Short Jokes

Jokes that are either one liners, puns, knock knock jokes or funny pick up lines as well as some funny insults and comebacks.

Short Jokes

This blonde was walking down a road carrying a bag, when a guy came along.
The guy asks, "What are you carrying?"
"Melons," the blonde replies.
"Cool," the guy says.
"If I can guess how many there are, can I have one of them?"
The blonde giggles and says, "If you can guess how many there are, you can have BOTH of them."
What types of mushrooms do vegetarians avoid? Oyster mushrooms.
I ran out of deodorant.
I guess I'll go online and odor some more.
Why do they put fences around graveyards? Because people are dying to get in!
"Goodbye, Six — Hello, Seven"

I’m getting a higher bunk bed.
And I’m getting a bigger bike.
And I’m getting to cross Connecticut Avenue all by
myself, if I like.
And I’m getting to help do dishes.
And I’m getting to weed the yard.
And I’m getting to think that seven
could be hard.

– Judith Viorst
"Middle age is when you’re sitting at home on a Saturday night and the telephone rings and you hope it isn’t for you." - Ogden Nash
Did you hear about the paddle sale at the boat store? It was quite an oar deal.
Will you, William? Will you, William? Will you, William?
Can't you, don't you, won't you, William?
The inventor of mosquito repellent likely did not know where to begin...
I guess he would have to start from scratch.
Hey girl, are you gold? Because I'm in Au of your beauty.
Why did the baby chick cross the road?
It was a take-your-child-to-work day.
I was just telling my friend Michael Rains about my unfortunate allergy to my home-grown barley.
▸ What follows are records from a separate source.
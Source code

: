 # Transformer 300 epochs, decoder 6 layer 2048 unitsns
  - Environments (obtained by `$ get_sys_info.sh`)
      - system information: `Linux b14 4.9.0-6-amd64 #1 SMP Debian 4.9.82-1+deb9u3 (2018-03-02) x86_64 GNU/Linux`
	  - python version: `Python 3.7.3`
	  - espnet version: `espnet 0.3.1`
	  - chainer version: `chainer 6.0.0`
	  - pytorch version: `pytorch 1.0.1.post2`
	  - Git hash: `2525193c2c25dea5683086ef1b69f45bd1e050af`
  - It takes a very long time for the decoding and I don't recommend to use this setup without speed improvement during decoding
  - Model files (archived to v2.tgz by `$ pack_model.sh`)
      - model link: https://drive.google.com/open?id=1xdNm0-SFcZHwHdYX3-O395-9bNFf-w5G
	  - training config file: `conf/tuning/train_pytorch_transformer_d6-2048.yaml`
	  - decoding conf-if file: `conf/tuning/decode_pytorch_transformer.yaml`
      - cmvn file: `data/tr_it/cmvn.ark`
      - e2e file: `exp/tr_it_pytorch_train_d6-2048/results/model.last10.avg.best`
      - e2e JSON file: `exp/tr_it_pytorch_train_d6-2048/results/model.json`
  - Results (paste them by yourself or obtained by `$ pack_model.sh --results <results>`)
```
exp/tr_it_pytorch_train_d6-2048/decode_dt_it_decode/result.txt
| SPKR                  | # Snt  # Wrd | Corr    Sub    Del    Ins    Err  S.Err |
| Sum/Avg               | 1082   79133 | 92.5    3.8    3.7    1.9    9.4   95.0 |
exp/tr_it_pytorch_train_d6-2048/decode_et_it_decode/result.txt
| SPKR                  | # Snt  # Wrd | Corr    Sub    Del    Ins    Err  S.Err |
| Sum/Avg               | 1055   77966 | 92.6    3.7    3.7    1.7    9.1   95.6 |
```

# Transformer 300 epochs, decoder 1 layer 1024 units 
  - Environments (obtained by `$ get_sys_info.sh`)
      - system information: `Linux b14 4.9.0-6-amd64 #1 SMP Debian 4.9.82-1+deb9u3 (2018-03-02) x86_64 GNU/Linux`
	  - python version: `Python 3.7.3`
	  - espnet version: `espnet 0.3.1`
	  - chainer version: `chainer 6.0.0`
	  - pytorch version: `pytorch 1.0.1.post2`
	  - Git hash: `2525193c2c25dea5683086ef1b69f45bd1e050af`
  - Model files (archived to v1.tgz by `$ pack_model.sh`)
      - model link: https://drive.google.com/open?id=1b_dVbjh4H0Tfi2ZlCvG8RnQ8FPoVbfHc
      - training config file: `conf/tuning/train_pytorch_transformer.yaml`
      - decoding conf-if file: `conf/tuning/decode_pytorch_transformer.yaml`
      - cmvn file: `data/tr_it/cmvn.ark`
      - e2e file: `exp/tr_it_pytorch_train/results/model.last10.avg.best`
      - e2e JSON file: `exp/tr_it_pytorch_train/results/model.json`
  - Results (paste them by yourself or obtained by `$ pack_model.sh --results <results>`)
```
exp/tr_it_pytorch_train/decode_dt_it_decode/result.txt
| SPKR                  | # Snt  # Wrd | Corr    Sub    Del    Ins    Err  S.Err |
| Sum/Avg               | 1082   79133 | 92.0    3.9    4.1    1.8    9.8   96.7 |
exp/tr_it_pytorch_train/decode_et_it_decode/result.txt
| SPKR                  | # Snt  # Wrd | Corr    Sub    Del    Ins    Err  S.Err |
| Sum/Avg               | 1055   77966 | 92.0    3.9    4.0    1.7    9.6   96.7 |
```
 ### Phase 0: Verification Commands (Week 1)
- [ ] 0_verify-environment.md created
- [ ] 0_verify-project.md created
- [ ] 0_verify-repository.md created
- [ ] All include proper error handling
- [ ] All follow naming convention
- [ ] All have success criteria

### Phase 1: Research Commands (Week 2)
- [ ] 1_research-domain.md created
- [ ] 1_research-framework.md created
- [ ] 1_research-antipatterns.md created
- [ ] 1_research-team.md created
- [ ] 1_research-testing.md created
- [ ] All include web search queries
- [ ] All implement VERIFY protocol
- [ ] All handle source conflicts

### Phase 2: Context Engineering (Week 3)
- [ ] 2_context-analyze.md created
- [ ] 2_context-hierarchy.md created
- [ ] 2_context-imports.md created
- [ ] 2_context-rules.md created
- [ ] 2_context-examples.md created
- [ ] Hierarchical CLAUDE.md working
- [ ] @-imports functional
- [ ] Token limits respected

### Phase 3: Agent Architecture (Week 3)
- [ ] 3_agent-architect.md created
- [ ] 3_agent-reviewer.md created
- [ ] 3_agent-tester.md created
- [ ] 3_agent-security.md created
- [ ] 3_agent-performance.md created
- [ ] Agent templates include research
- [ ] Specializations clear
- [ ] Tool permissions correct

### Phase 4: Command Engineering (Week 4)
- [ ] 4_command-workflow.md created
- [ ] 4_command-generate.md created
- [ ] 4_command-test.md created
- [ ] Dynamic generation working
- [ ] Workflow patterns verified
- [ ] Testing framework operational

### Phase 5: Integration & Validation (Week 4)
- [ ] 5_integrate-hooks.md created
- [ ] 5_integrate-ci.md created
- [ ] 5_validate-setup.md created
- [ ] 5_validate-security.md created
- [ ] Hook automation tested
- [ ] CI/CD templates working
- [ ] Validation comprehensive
My grains give me migraines, Mike Rains.
I told my husband I was excited to see who's nose our baby has on the ultrasound.
He said, "He can't have my nose, I need it!"
Which band were way ahead of their time in the stage lighting department?
LED Zeppelin.
Minding my own business, when someone I thought was my friend threw a serving plate full of bumblebees at me.
I was bee-trayed.
Money can't buy me love but it can buy you a drink
How many grams of protein are in an apple pi? 3.14159265
What kind of day ends with no toilet paper?
A bidet.
Did you hear about the train that dressed up for Halloween?
It became a fright train.
Are you a practice room? Because I want you and I hope you're not taken
Why was the blonde upset when she got her Driver's License? Because she got an "F" in se*.
What's a goat's favorite organ?
A Kid-ney
What should you do if it starts raining cats and dogs?
Please seek shelters.
"Having a good hare day."
"You make me egg-static."
When you cross a sheep and a wolf, you will end up with a new sheep, you can’t make such a costly mistake with wolves.
How many times do I have to walk around you to make you fall for me?
What do you call a blood vessel that's mad with power?
A Megalovieniac.
"Marriage is like a walk in the park. Jurassic Park." - Anonymous
"Most entrepreneurs would rather have root canal surgery without anesthesia than go through the nightmare that is tax return preparation."
— Nina Kaufman
What do you call a melon that commits a crime?
“A water-fellon!”
“Never face facts; if you do you’ll never get up in the morning.”
— Marlo Thomas
When the love of his life finally left him, young Fidel cried out in despair, "I didn't think you would embar go my dear one."
I was watching an Australian cooking show recently and the audience began applauding when the chef made meringue. Which is odd because...
Australians usually boo meringue.
You can't blame anyone if you fall in your driveway due to snowy weather...
Because that's your own asphalt.
What is just as big as a gorilla but literally weighs nothing?
A gorilla's shadow.
An extremely slim model, Miss Slater,
Was attacked by a croc and it ate 'er.
Said her trainer, Tough deal,
What a horrible meal,
We should throw it some greens and potater.
We Rodin a taxi around the city after dark.
It’s so hot you realize asphalt has a liquid state.
It's only quarantine if it comes from the quarantine region of France;
otherwise, it's just sparkling isolation.
"My friends tell me I have an intimacy problem. But they don't really know me." Garry Shandling
You’re traveling the Oregon Trail and you meet a man named Terry. You say “Terry? That’s a girls name!” He pulls out his gun and shoots you.
You have died from dissin' Terry.
Solving problems in the mountains is easy. It really Alps to clear your head.
What do you call having your grandma on speed dial? Instagram.
I ordered chicken fingers tossed in Buffalo sauce the other day
I asked the chef to be gentle while tossing them though. Because they’re tenders.
When medieval armies went off to war...
were they playing for keeps?
Is your iPad making you fall asleep?
I can help—there’s a nap for that.
What do you call a chicken crossing the road?
Poultry in motion.
“The economy depends about as much on economists as the weather does on weather forecasters." ~Jean-Paul Kauffmann
“Let a man walk ten miles steadily on a hot summer’s day along a dusty English road, and he will soon discover why beer was invented.”